12.07.2023 Auteur: Alexandr Svaranc

Aleksandar Vučić « offensé » par Recep Erdogan ?

Aleksandar Vučić « offensé » par Recep Erdogan ?

Avant et depuis sa direction par Erdogan, la Turquie s’est efforcée de mener une diplomatie active dans pratiquement tous les azimuts de sa géographie, où l’on sait que les Balkans restent très importants. Cette orientation de la politique étrangère turque est déterminée par plusieurs facteurs : la proximité géographique, l’histoire de la domination ottomane, l’évolution de l’intégration européenne, l’adhésion à l’OTAN et la stratégie du néo-ottomanisme et du panislamisme.

La génération actuelle des Turcs d’Anatolie, la quatrième, est l’héritière de l’Empire ottoman, qui s’est effondré après la Première Guerre mondiale et qui, au sommet de sa gloire, contrôlait, entre autres, la quasi-totalité de l’Europe du Sud-Est (y compris la péninsule balkanique). La Serbie, parmi d’autres pays et peuples des Balkans (Slaves du Sud), a également subi l’occupation ottomane.

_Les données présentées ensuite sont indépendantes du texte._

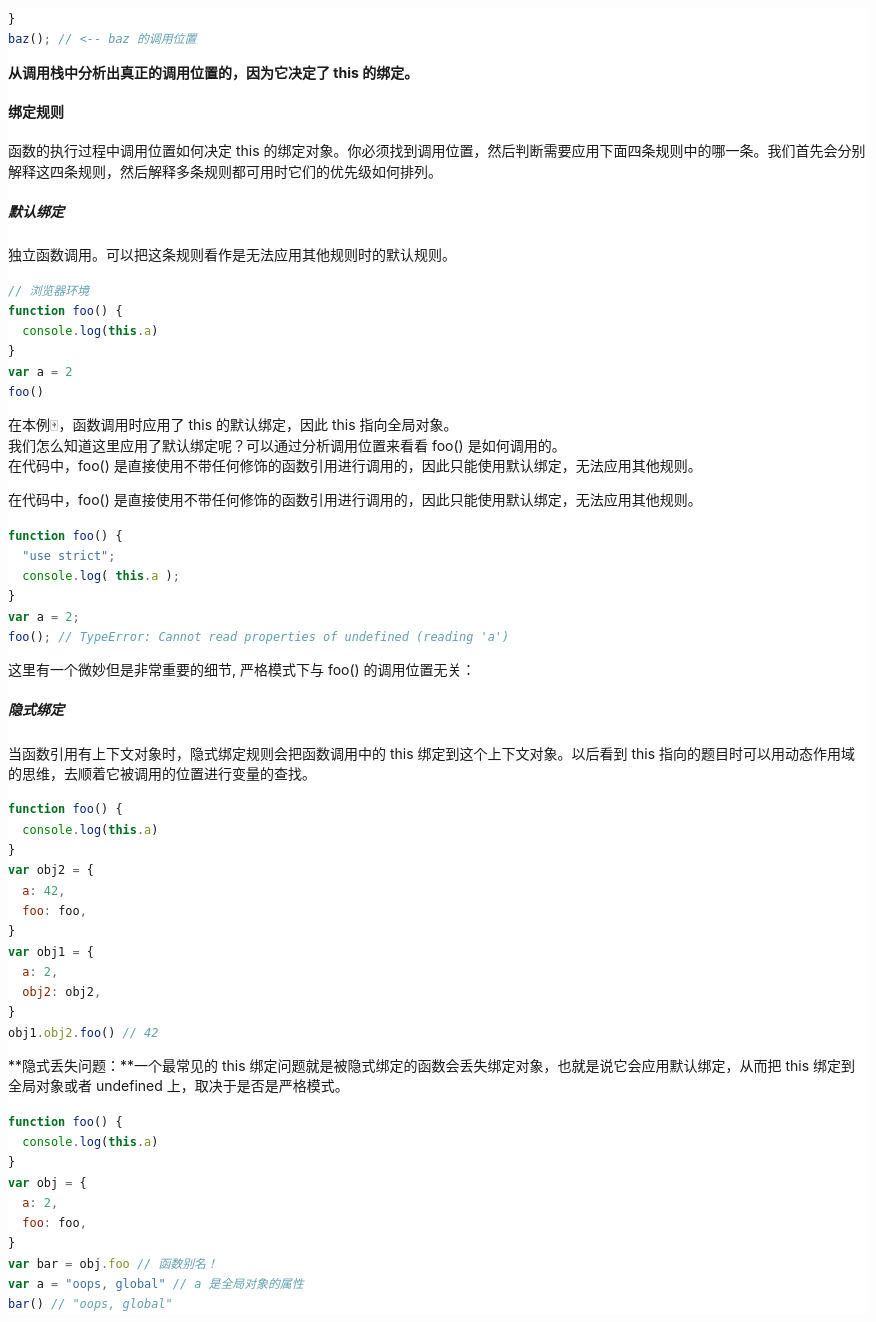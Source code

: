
 ```js
}
baz(); // <-- baz 的调用位置
```
**从调用栈中分析出真正的调用位置的，因为它决定了 this 的绑定。**  


#### 绑定规则
函数的执行过程中调用位置如何决定 this 的绑定对象。你必须找到调用位置，然后判断需要应用下面四条规则中的哪一条。我们首先会分别解释这四条规则，然后解释多条规则都可用时它们的优先级如何排列。  

##### 默认绑定
独立函数调用。可以把这条规则看作是无法应用其他规则时的默认规则。
```js
// 浏览器环境
function foo() {
  console.log(this.a)
}
var a = 2
foo()
```
在本例🀄️，函数调用时应用了 this 的默认绑定，因此 this 指向全局对象。  
我们怎么知道这里应用了默认绑定呢？可以通过分析调用位置来看看 foo() 是如何调用的。  
在代码中，foo() 是直接使用不带任何修饰的函数引用进行调用的，因此只能使用默认绑定，无法应用其他规则。

在代码中，foo() 是直接使用不带任何修饰的函数引用进行调用的，因此只能使用默认绑定，无法应用其他规则。
```js
function foo() {
  "use strict";
  console.log( this.a );
}
var a = 2;
foo(); // TypeError: Cannot read properties of undefined (reading 'a')
```
这里有一个微妙但是非常重要的细节, 严格模式下与 foo() 的调用位置无关：




##### 隐式绑定
当函数引用有上下文对象时，隐式绑定规则会把函数调用中的 this 绑定到这个上下文对象。以后看到 this 指向的题目时可以用动态作用域的思维，去顺着它被调用的位置进行变量的查找。
```js
function foo() {
  console.log(this.a)
}
var obj2 = {
  a: 42,
  foo: foo,
}
var obj1 = {
  a: 2,
  obj2: obj2,
}
obj1.obj2.foo() // 42
```

**隐式丢失问题：**一个最常见的 this 绑定问题就是被隐式绑定的函数会丢失绑定对象，也就是说它会应用默认绑定，从而把 this 绑定到全局对象或者 undefined 上，取决于是否是严格模式。
```js
function foo() {
  console.log(this.a)
}
var obj = {
  a: 2,
  foo: foo,
}
var bar = obj.foo // 函数别名！
var a = "oops, global" // a 是全局对象的属性
bar() // "oops, global"
```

L’affaiblissement et la désintégration du royaume serbe dans la seconde moitié du XIVe siècle ont conduit à l’émergence d’un certain nombre de principautés et de querelles sanglantes. Cette dernière a fait de la Serbie une proie facile pour les sultans ottomans, en commençant par Orhan et en continuant avec ses successeurs Mourad Ier et Bajazet Ier. À la suite de la bataille de Kosovo Polje en 1389 et de la capture du prince serbe Lazar, les Serbes reconnaissent le pouvoir du sultan ottoman. Le statut de vassal des Serbes vis-à-vis des Turcs, des Hongrois et des Polonais dura en fait jusqu’à la chute de Constantinople et la dissolution de Byzance. Le sultan Mehmet II Fatih, qui est entré dans l’histoire comme le conquérant de Constantinople et le fondateur de l’Empire ottoman, n’accepta pas le statut de vassal des peuples balkaniques (dont les Serbes) et, entre 1455 et 1459, il conquit la capitale Smederevo, faisant de la Serbie sa province.

Après avoir été vaincus et avoir perdu leur indépendance, les Serbes tentèrent à plusieurs reprises de rétablir leur statut d’État au cours des différentes périodes de la domination ottomane. Chaque guerre turque contre un État chrétien donnait aux Serbes l’espoir d’être libérés et devenait un prétexte pour passer du côté des chrétiens (par exemple, la guerre de Treize ans (1593-1606), la guerre vénitienne de Candie, la guerre de 1683-1700, les guerres austro-turques (1716) et 1788)). Toutefois, ce n’est qu’avec l’entrée de la Russie sur le théâtre des Balkans qu’une réelle perspective de libération de la Serbie du joug ottoman s’est dessinée. Les guerres russo-turques de la première moitié du XIXe siècle ont encouragé la guerre d’indépendance serbe (soulèvements de 1804 et 1815), qui a finalement abouti à la reconnaissance de l’autonomie serbe par le sultan en 1830, puis à la création de la Principauté de Serbie.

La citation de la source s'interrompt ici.